Enough about Noodle Food. Its authoress is merely one among many know-nothings in that vast chasm called the Randroid Belt. 

Whoever asked the question on Diana Hsieh's blog deserves a much better, much fuller, and more relevant reply. Here to provide one is none other than E. M. Forster himself, quoted at length, from his monograph on literary technique entitled "Aspects of the Novel" (1927): 
"We may divide characters into flat and round. Flat characters were called 'humorous' in the 17th century, and are sometimes called types, and sometimes caricatures. In their purest form, they are constructed round a single idea or quality: when there is more than one factor in them, we get the beginning of the curve towards the round. The really flat character can be expressed in one sentence such as 'I never will desert Mr. Micawber.' There is Mrs. Micawber—she says she won't desert Mr. Micawber, she doesn't, and there she is. Or: 'I must conceal, even by subterfuges, the poverty of my master's house.' There is Caleb Balderstone in The Bride of Lammamoor [by Sir Walter Scott]. He does not use the actual phrase, but it completely describes him; he has no existence outside of it, no pleasures, none of the private lusts and aches that must complicate the most consistent of servitors. Whatever he does, wherever he goes, whatever lies he tells or plates he breaks, it is to conceal the poverty of his master's house . . . Or take Proust. There are numerous flat characters in Proust, such as the Princess of Parma, or Legrandin. Each can be expressed in a single sentence, the Princess's sentence being 'I must be particularly careful to be kind.' She does nothing except to be particularly careful, and those of the other characters who are more complex than herself easily see through the kindness, since it is only a by-product of the carefulness."

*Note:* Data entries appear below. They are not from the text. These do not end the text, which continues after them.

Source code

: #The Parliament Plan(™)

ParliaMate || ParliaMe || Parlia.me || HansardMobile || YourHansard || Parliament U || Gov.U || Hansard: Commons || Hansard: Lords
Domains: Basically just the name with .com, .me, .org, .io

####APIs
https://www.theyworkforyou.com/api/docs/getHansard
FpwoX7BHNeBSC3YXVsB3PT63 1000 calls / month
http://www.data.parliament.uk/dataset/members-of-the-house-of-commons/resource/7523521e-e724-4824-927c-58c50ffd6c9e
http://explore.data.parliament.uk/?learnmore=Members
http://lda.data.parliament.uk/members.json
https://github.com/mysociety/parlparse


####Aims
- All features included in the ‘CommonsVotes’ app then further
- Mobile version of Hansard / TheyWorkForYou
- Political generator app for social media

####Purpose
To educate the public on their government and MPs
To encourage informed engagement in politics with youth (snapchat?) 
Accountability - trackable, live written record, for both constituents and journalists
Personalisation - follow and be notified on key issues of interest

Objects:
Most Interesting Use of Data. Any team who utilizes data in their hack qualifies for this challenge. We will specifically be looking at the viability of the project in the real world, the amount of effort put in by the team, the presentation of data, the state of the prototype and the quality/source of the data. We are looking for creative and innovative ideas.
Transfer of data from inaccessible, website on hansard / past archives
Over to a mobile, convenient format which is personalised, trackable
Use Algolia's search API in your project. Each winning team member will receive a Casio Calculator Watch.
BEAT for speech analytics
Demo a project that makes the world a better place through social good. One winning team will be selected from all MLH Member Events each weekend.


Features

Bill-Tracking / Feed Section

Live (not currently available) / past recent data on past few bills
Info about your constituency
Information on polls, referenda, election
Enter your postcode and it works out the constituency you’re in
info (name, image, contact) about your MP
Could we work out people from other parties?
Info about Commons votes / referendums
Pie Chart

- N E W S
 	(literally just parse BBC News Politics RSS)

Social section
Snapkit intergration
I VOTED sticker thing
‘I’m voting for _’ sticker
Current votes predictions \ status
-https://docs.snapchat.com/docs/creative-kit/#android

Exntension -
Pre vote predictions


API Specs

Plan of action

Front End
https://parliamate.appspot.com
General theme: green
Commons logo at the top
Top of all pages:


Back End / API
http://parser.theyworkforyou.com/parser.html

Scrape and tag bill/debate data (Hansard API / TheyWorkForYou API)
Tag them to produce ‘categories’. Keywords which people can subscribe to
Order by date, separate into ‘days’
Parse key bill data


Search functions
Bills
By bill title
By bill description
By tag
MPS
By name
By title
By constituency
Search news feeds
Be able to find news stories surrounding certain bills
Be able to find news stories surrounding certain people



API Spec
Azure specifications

"One great advantage of flat characters is that they are easily recognized whenever they come in— recognized by the reader's emotional eye, not by the visual eye, which merely notes the recurrence of a proper name. In Russian novels, where they so seldom occur, they would be a decided help. It is a convenience for an author when he can strike with his full force at once, and flat characters are very useful to him, since they never need reintroducing, never run away, have not to be watched for development, and provide their own atmosphere — little luminous disks of a pre-arranged size, pushed hither and thither like counters across the void or between the stars; most satisfactory."

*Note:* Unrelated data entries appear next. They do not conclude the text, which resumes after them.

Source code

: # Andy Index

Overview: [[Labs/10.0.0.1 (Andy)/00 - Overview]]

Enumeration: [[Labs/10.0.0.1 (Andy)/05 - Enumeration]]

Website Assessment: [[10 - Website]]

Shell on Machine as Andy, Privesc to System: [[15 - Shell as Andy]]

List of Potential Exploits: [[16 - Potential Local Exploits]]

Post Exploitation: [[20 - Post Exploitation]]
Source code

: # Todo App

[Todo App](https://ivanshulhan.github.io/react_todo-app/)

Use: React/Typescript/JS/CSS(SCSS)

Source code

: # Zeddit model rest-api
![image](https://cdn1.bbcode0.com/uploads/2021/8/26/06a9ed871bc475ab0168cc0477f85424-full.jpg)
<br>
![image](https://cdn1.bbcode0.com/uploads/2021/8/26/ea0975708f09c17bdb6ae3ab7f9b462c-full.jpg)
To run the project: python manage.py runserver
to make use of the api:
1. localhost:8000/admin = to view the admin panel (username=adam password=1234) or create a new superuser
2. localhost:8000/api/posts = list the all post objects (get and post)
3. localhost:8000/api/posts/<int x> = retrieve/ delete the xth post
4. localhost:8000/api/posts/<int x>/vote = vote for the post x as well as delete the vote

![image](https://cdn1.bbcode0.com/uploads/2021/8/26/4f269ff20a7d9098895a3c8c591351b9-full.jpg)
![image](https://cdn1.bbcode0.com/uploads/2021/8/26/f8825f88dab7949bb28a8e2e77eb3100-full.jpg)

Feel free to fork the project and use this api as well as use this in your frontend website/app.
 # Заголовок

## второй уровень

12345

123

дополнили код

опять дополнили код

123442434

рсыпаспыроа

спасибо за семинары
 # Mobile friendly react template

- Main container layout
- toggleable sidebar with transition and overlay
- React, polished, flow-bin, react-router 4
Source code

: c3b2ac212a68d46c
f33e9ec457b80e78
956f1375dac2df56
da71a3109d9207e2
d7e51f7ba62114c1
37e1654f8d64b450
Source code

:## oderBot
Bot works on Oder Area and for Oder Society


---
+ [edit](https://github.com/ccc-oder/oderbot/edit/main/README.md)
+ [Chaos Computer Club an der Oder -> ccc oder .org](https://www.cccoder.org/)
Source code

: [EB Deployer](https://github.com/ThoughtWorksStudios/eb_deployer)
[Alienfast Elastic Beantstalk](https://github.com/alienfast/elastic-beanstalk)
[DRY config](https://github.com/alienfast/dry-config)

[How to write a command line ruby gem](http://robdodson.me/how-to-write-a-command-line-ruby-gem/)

There follows an extended and brilliant analysis of several Jane Austen novels. Forster then wraps up the discussion of characterization with a brief summary of "round characters": 
"The test of a round character is whether it is capable of surprising in a convincing way. If it never surprises, it is flat. If it does not convince, it is a flat pretending to be round."

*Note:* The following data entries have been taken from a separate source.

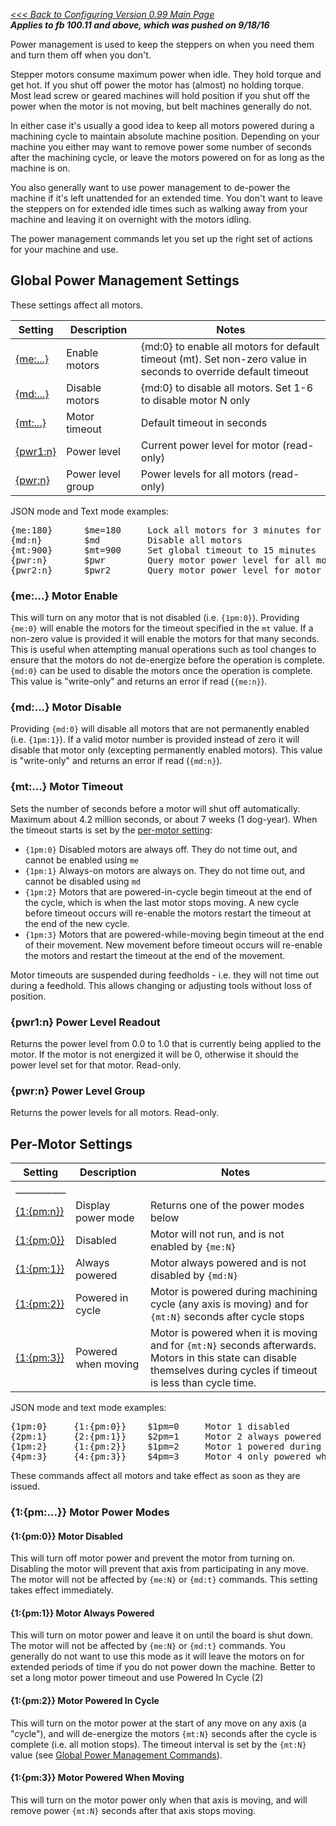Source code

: _[<<< Back to Configuring Version 0.99 Main Page](Configuring-Version-0.99)_<br>
_**Applies to fb 100.11 and above, which was pushed on 9/18/16**_ <br>

Power management is used to keep the steppers on when you need them and turn them off when you don't.

Stepper motors consume maximum power when idle. They hold torque and get hot. If you shut off power the motor has (almost) no holding torque. Most lead screw or geared machines will hold position if you shut off the power when the motor is not moving, but belt machines generally do not.

In either case it's usually a good idea to keep all motors powered during a machining cycle to maintain absolute machine position. Depending on your machine you either may want to remove power some number of seconds after the machining cycle, or leave the motors powered on for as long as the machine is on.

You also generally want to use power management to de-power the machine if it's left unattended for an extended time. You don't want to leave the steppers on for extended idle times such as walking away from your machine and leaving it on overnight with the motors idling.

The power management commands let you set up the right set of actions for your machine and use.

## Global Power Management Settings
These settings affect all motors.

Setting | Description | Notes
--------|-------------|-----------------------------
[{me:...}](#me-motor-enable) | Enable motors | {md:0} to enable all motors for default timeout (mt). Set non-zero value in seconds to override default timeout
[{md:...}](#md-motor-disable) | Disable motors | {md:0} to disable all motors. Set 1-6 to disable motor N only
[{mt:...}](#mt-motor-timeout) | Motor timeout | Default timeout in seconds
[{pwr1:n}](#pwr1n-power-level-readout) | Power level | Current power level for motor (read-only)
[{pwr:n}](#pwrn-power-level-group) | Power level group | Power levels for all motors (read-only)

JSON mode and Text mode examples:
<pre>
{me:180}      $me=180     Lock all motors for 3 minutes for a tooling operation
{md:n}        $md         Disable all motors
{mt:900}      $mt=900     Set global timeout to 15 minutes
{pwr:n}       $pwr        Query motor power level for all motors
{pwr2:n}      $pwr2       Query motor power level for motor 2
</pre>

### {me:...} Motor Enable
This will turn on any motor that is not disabled (i.e. `{1pm:0}`). Providing `{me:0}` will enable the motors for the timeout specified in the `mt` value. If a non-zero value is provided it will enable the motors for that many seconds. This is useful when attempting manual operations such as tool changes to ensure that the motors do not de-energize before the operation is complete. `{md:0}` can be used to disable the motors once the operation is complete. This value is "write-only" and returns an error if read (`{me:n}`).

### {md:...} Motor Disable
Providing `{md:0}` will disable all motors that are not permanently enabled (i.e. `{1pm:1}`). If a valid motor number is provided instead of zero it will disable that motor only (excepting permanently enabled motors). This value is "write-only" and returns an error if read (`{md:n}`).

### {mt:...} Motor Timeout
Sets the number of seconds before a motor will shut off automatically. Maximum about 4.2 million seconds, or about 7 weeks (1 dog-year). When the timeout starts is set by the [per-motor setting](#per-motor-settings):

- `{1pm:0}` Disabled motors are always off. They do not time out, and cannot be enabled using `me`
- `{1pm:1}` Always-on motors are always on. They do not time out, and cannot be disabled using `md`
- `{1pm:2}` Motors that are powered-in-cycle begin timeout at the end of the cycle, which is when the last motor stops moving. A new cycle before timeout occurs will re-enable the motors restart the timeout at the end of the new cycle.
- `{1pm:3}` Motors that are powered-while-moving begin timeout at the end of their movement. New movement before timeout occurs will re-enable the motors and restart the timeout at the end of the movement.

Motor timeouts are suspended during feedholds - i.e. they will not time out during a feedhold. This allows changing or adjusting tools without loss of position.

### {pwr1:n} Power Level Readout
Returns the power level from 0.0 to 1.0 that is currently being applied to the motor. If the motor is not energized it will be 0, otherwise it should the power level set for that motor. Read-only.

### {pwr:n} Power Level Group
Returns the power levels for all motors. Read-only.


## Per-Motor Settings

Setting | Description | Notes
------------------|-------------|-----------------------------
___________| |
[{1:{pm:n}}](#1pm-motor-power-modes) | Display power mode | Returns one of the power modes below
[{1:{pm:0}}](#1pm0-motor-disabled) | Disabled | Motor will not run, and is not enabled by `{me:N}`
[{1:{pm:1}}](#1pm1-motor-always-powered) | Always powered | Motor always powered and is not disabled by `{md:N}`
[{1:{pm:2}}](#1pm2-motor-powered-in-cycle) | Powered in cycle | Motor is powered during machining cycle (any axis is moving) and for `{mt:N}` seconds after cycle stops
[{1:{pm:3}}](#1pm3-motor-powered-when-moving) | Powered when moving | Motor is powered when it is moving and for `{mt:N}` seconds afterwards. Motors in this state can disable themselves during cycles if timeout is less than cycle time.

JSON mode and text mode examples:
<pre>
{1pm:0}     {1:{pm:0}}    $1pm=0     Motor 1 disabled
{2pm:1}     {2:{pm:1}}    $2pm=1     Motor 2 always powered
{1pm:2}     {1:{pm:2}}    $1pm=2     Motor 1 powered during a machining cycle (any motor moving)
{4pm:3}     {4:{pm:3}}    $4pm=3     Motor 4 only powered when it is moving
</pre>

These commands affect all motors and take effect as soon as they are issued.

### {1:{pm:...}} Motor Power Modes

#### {1:{pm:0}} Motor Disabled
This will turn off motor power and prevent the motor from turning on. Disabling the motor will prevent that axis from participating in any move. The motor will not be affected by `{me:N}` or `{md:t}` commands. This setting takes effect immediately.

#### {1:{pm:1}} Motor Always Powered
This will turn on motor power and leave it on until the board is shut down. The motor will not be affected by `{me:N}` or `{md:t}` commands. You generally do not want to use this mode as it will leave the motors on for extended periods of time if you do not power down the machine. Better to set a long motor power timeout and use Powered In Cycle (2)

#### {1:{pm:2}} Motor Powered In Cycle
This will turn on the motor power at the start of any move on any axis (a "cycle"), and will de-energize the motors `{mt:N}` seconds after the cycle is complete (i.e. all motion stops). The timeout interval is set by the `{mt:N}` value (see [Global Power Management Commands](#global-power-management-commands)).

#### {1:{pm:3}} Motor Powered When Moving
This will turn on the motor power only when that axis is moving, and will remove power `{mt:N}` seconds after that axis stops moving.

If it never surprises, it is flat. Now ask yourself: does James Taggart ever surprise? What about Lillian Rearden? Wesley Mouch? Orrin Boyle? John Galt? I think not. I think all of these characters — and many more in Atlas Shrugged — are truly flat characters; something Rand fully intended, in order to set in high relief the roundness of Dagny and Hank Rearden. 

Whoever posed that question to Diana Hsieh: I hope the above was a more satisfactory reply.